--- START ---
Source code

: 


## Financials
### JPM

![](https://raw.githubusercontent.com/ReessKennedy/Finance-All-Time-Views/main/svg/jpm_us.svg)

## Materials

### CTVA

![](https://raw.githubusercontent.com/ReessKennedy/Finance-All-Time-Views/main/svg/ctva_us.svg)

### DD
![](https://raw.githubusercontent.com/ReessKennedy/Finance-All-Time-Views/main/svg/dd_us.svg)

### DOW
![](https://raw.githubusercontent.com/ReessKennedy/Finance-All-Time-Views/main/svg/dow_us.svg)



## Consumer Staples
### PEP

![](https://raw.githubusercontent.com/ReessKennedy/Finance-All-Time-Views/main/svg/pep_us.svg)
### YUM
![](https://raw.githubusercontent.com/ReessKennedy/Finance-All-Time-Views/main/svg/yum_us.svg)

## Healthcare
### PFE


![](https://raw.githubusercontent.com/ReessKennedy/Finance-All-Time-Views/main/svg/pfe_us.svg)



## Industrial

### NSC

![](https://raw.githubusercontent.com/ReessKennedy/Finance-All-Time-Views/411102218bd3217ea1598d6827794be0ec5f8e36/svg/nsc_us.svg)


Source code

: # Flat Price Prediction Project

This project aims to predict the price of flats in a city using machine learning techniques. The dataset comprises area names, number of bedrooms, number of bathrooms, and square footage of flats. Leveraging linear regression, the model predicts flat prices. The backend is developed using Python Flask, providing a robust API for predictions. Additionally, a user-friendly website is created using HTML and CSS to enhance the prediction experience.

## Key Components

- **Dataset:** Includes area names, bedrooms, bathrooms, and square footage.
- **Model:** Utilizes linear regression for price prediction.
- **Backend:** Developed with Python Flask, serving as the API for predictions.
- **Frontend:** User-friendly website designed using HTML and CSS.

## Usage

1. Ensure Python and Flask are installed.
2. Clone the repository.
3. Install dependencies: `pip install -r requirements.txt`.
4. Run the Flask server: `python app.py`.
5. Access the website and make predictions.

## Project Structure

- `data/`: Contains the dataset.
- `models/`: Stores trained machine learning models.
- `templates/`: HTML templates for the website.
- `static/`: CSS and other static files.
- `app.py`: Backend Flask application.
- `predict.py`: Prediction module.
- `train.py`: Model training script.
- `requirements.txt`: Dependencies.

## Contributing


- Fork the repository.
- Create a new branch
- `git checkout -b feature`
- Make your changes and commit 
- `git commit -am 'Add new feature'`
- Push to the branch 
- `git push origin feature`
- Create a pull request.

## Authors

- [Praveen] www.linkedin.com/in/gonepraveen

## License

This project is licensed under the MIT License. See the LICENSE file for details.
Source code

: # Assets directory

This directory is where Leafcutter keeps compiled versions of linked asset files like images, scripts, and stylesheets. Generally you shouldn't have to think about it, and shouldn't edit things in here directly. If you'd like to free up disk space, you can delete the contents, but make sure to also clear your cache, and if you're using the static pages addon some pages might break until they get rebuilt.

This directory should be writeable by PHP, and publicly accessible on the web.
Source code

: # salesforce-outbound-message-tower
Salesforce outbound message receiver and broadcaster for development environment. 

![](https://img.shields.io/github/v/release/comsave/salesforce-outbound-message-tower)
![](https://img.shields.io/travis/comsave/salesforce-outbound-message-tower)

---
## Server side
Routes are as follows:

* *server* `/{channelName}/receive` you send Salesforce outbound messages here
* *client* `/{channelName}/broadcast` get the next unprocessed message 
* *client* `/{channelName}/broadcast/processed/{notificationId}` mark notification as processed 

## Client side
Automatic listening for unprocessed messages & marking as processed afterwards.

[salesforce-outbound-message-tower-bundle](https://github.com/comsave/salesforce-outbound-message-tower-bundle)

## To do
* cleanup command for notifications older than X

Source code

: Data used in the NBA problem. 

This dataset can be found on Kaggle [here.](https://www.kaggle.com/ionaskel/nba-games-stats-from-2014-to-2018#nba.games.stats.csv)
--- END ---
Exercise> Each entry in the data must be copied exactly.

Response to this exercise>
Source code

: 


## Financials
### JPM

![](https://raw.githubusercontent.com/ReessKennedy/Finance-All-Time-Views/main/svg/jpm_us.svg)

## Materials

### CTVA

![](https://raw.githubusercontent.com/ReessKennedy/Finance-All-Time-Views/main/svg/ctva_us.svg)

### DD
![](https://raw.githubusercontent.com/ReessKennedy/Finance-All-Time-Views/main/svg/dd_us.svg)

### DOW
![](https://raw.githubusercontent.com/ReessKennedy/Finance-All-Time-Views/main/svg/dow_us.svg)



## Consumer Staples
### PEP

![](https://raw.githubusercontent.com/ReessKennedy/Finance-All-Time-Views/main/svg/pep_us.svg)
### YUM
![](https://raw.githubusercontent.com/ReessKennedy/Finance-All-Time-Views/main/svg/yum_us.svg)

## Healthcare
### PFE


![](https://raw.githubusercontent.com/ReessKennedy/Finance-All-Time-Views/main/svg/pfe_us.svg)



## Industrial

### NSC

![](https://raw.githubusercontent.com/ReessKennedy/Finance-All-Time-Views/411102218bd3217ea1598d6827794be0ec5f8e36/svg/nsc_us.svg)


Source code

: # Flat Price Prediction Project

This project aims to predict the price of flats in a city using machine learning techniques. The dataset comprises area names, number of bedrooms, number of bathrooms, and square footage of flats. Leveraging linear regression, the model predicts flat prices. The backend is developed using Python Flask, providing a robust API for predictions. Additionally, a user-friendly website is created using HTML and CSS to enhance the prediction experience.

## Key Components

- **Dataset:** Includes area names, bedrooms, bathrooms, and square footage.
- **Model:** Utilizes linear regression for price prediction.
- **Backend:** Developed with Python Flask, serving as the API for predictions.
- **Frontend:** User-friendly website designed using HTML and CSS.

## Usage

1. Ensure Python and Flask are installed.
2. Clone the repository.
3. Install dependencies: `pip install -r requirements.txt`.
4. Run the Flask server: `python app.py`.
5. Access the website and make predictions.

## Project Structure

- `data/`: Contains the dataset.
- `models/`: Stores trained machine learning models.
- `templates/`: HTML templates for the website.
- `static/`: CSS and other static files.
- `app.py`: Backend Flask application.
- `predict.py`: Prediction module.
- `train.py`: Model training script.
- `requirements.txt`: Dependencies.

## Contributing


- Fork the repository.
- Create a new branch
- `git checkout -b feature`
- Make your changes and commit 
- `git commit -am 'Add new feature'`
- Push to the branch 
- `git push origin feature`
- Create a pull request.

## Authors

- [Praveen] www.linkedin.com/in/gonepraveen

## License

This project is licensed under the MIT License. See the LICENSE file for details.
Source code

: # Assets directory

This directory is where Leafcutter keeps compiled versions of linked asset files like images, scripts, and stylesheets. Generally you shouldn't have to think about it, and shouldn't edit things in here directly. If you'd like to free up disk space, you can delete the contents, but make sure to also clear your cache, and if you're using the static pages addon some pages might break until they get rebuilt.

This directory should be writeable by PHP, and publicly accessible on the web.
Source code

: # salesforce-outbound-message-tower
Salesforce outbound message receiver and broadcaster for development environment. 

![](https://img.shields.io/github/v/release/comsave/salesforce-outbound-message-tower)
![](https://img.shields.io/travis/comsave/salesforce-outbound-message-tower)

---
## Server side
Routes are as follows:

* *server* `/{channelName}/receive` you send Salesforce outbound messages here
* *client* `/{channelName}/broadcast` get the next unprocessed message 
* *client* `/{channelName}/broadcast/processed/{notificationId}` mark notification as processed 

## Client side
Automatic listening for unprocessed messages & marking as processed afterwards.

[salesforce-outbound-message-tower-bundle](https://github.com/comsave/salesforce-outbound-message-tower-bundle)

## To do
* cleanup command for notifications older than X

Source code

: Data used in the NBA problem. 

This dataset can be found on Kaggle [here.](https://www.kaggle.com/ionaskel/nba-games-stats-from-2014-to-2018#nba.games.stats.csv)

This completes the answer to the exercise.